Altri problemi segnalati dalla Corte hanno riguardato alcuni aumenti di spese che non sembravano essere adeguatamente motivati, in particolare i costi per la sicurezza, passati da 97 a 206 milioni, e quelli per le opere compensative (cioè gli interventi realizzati per compensare l’impatto negativo di una certa opera, in casi del genere con scopi sociali e ambientali). I magistrati avevano espresso dubbi anche su come il Cipess aveva scelto la società di consulenza TPlan Consulting e su come aveva valutato i risultati dei suoi studi sulle previsioni di traffico e sui pedaggi da applicare a chi userà il ponte.

Infine la Corte aveva fatto rilievi anche sull’incompletezza di alcuni documenti e sulle modalità, secondo loro non idonee, con cui alcuni di questi erano stati trasmessi, cioè attraverso link. La magistrata Mirabella ha detto che alla richiesta della Corte di fare chiarezza su alcune schede sui costi, i ministeri avevano risposto che erano state fornite per errore schede non aggiornate. A questo si aggiungeva, secondo i magistrati, anche la mancanza di alcuni documenti, come il parere del Consiglio superiore dei lavori pubblici (un organo da cui è obbligatorio ottenere pareri sulla fattibilità tecnica ed economica di lavori pubblici superiori a certi importi) e quello dell’Autorità di regolazione dei trasporti, che interviene su concessioni, accesso alle infrastrutture e tariffe.

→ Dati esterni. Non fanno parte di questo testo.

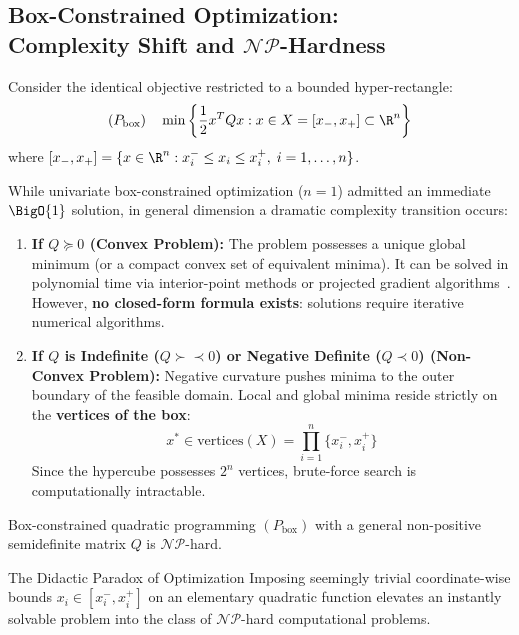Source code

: \subsection[Box-Constrained Optimization: Complexity Shift]{Box-Constrained Optimization:\\ Complexity Shift and \texorpdfstring{$\mathcal{NP}$}{NP}-Hardness}
Consider the identical objective restricted to a bounded hyper-rectangle:
\begin{equation}
(P_{\text{box}}) \quad \min \left\{ \frac{1}{2} x^T Q x : x \in X = [x_-, x_+] \subset \R^n \right\}
\end{equation}
where $[x_-, x_+] = \{x \in \R^n : x_i^- \le x_i \le x_i^+, \; i = 1, \dots, n\}$.

While univariate box-constrained optimization ($n = 1$) admitted an immediate $\BigO{1}$ solution, in general dimension a dramatic complexity transition occurs:

\begin{enumerate}
    \item \textbf{If $Q \succeq 0$ (Convex Problem):}
    The problem possesses a unique global minimum (or a compact convex set of equivalent minima). It can be solved in polynomial time via interior-point methods or projected gradient algorithms~\cite{boyd2004convex, nocedal2006numerical}. However, \textbf{no closed-form formula exists}: solutions require iterative numerical algorithms.
    
    \item \textbf{If $Q$ is Indefinite ($Q \succ\prec 0$) or Negative Definite ($Q \prec 0$) (Non-Convex Problem):}
    Negative curvature pushes minima to the outer boundary of the feasible domain. Local and global minima reside strictly on the \textbf{vertices of the box}:
    \begin{equation}
    x^* \in \text{vertices}(X) = \prod_{i=1}^n \{x_i^-, x_i^+\}
    \end{equation}
    Since the hypercube possesses $2^n$ vertices, brute-force search is computationally intractable.
\end{enumerate}

\begin{theorem}
Box-constrained quadratic programming $(P_{\text{box}})$ with a general non-positive semidefinite matrix $Q$ is $\mathcal{NP}$-hard.
\end{theorem}

\begin{alertblock}{The Didactic Paradox of Optimization}
Imposing seemingly trivial coordinate-wise bounds $x_i \in [x_i^-, x_i^+]$ on an elementary quadratic function elevates an instantly solvable problem into the class of $\mathcal{NP}$-hard computational problems.
\end{alertblock}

A ottobre la Corte dei conti aveva ricevuto ulteriori documenti che avrebbero dovuto chiarire questi dubbi. Anche con queste integrazioni, però, i magistrati dell’Ufficio di controllo della Corte (quello che analizza in modo preliminare gli atti) avevano ritenuto che ci fossero ancora dei punti non chiari e avevano trasmesso gli atti alla Sezione centrale di controllo legittimità della Corte dei conti, che è quella che mercoledì non ha approvato la delibera del Cipess.